Der Buchtitel „Aufstieg und Fall großer Mächte“ bezieht sich gleich auf mehrere Eben, wie Tom Rachman in seinem Interview mit kulturbuchtipps erklärt: „Zum einen bezieht sich das Bild vom Aufstieg und Fall auf die großen politischen und gesellschaftlichen Kräfte, die ihren Aufstieg und Fall über einen langen Zeitraum vollziehen; dies bildet sozusagen den Hintergrund meiner Geschichte. Dann beschreibt es natürlich auch die persönlichen Auswirkungen der modernen Technologien auf unser Leben; all dies findet, wie gesagt, im Hintergrund statt; doch das eigentlich Interessante für mich sind die ganz individuellen Aufstiege und Fälle der einzelnen Charaktere meiner Geschichte. Hier haben wir zum einen den Aufstieg und Fall der physischen und mentalen Kräfte; ich wollte zeigen, wie wir als Kind eine nahezu unendliche Lebensspanne vor uns ausgebreitet finden, und wie dann mit dem Alter diese Spanne immer kürzer wird; wenn man die Mitte seines Lebens erreicht hat, wie Sie und ich, dann merkt man schon die Begrenzungen der eigenen Kräfte, wie Duncan in meiner Geschichte; im Alter verliert man dann nach und nach seine Kraft und steigt wieder hinab, das sehen wir natürlich bei Humphrey in meinem Roman. Und schließlich geht es auch um den Aufstieg und Fall von Einflussnahme durch Menschen und Ideen.
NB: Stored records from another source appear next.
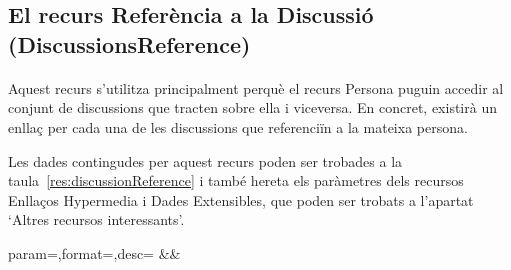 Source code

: \subsection{El recurs Referència a la Discussió (DiscussionsReference)}

    \paragraph{}
    Aquest recurs s'utilitza principalment perquè el recurs Persona puguin accedir al conjunt de discussions que tracten sobre ella i viceversa. En concret, existirà un enllaç per cada una de les discussions que referenciïn a la mateixa persona.

    Les dades contingudes per aquest recurs poden ser trobades a la taula~\ref{res:discussionReference} i també hereta els paràmetres dels recursos Enllaços Hypermedia i Dades Extensibles, que poden ser trobats a l'apartat `Altres recursos interessants'.

    \begin{center}
             {param=\param,format=\format,desc=\desc}
             {\param&\format&\desc}
     \end{center}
In bestimmten Altersabschnitten ist dieser Einfluss sehr wichtig, und wenn man älter wird, wirken diese einstmals so wichtigen Ideen entweder trivial oder stellen sich sogar rückblickend als furchtbar irreführend heraus.“
Überhaupt nicht trivial entwickelt sich die komplexe und oftmals auch kontrovers verlaufende Geschichte von Tooly Zylberberg. Der Autor entfaltet ein buntes und vielschichtiges Tableau, wechselt virtuos zwischen den verschiedenen Zeitabschnitten und Ländern und lässt dabei keinen Moment die zentrale Fragen aus den Augen, die sich Tooly auf der Suche nach der eigenen Vergangenheit stellt.
Mit diesem zweiten Roman bewahrheitet sich der Verdacht, den man schon nach der Lektüre von „Die Unperfekten“ hatte: dass hier ein Autor am Werke ist, der sein schriftstellerisches Handwerk meisterhaft beherrscht und auch vor komplexen Plots nicht zurückschreckt. „Aufstieg und Fall großer Mächte“ ist ein mitreißendes und faszinierendes Buch, weil es die Untiefen des modernen Lebens widerspiegelt und zeigt, wie man auch in diesen mobilen Zeiten seine eigene Identität nicht nur erfinden, sondern auch die wahren Wurzeln finden muss um sein Leben erfolgreich zu leben. Man muss es zumindest versuchen.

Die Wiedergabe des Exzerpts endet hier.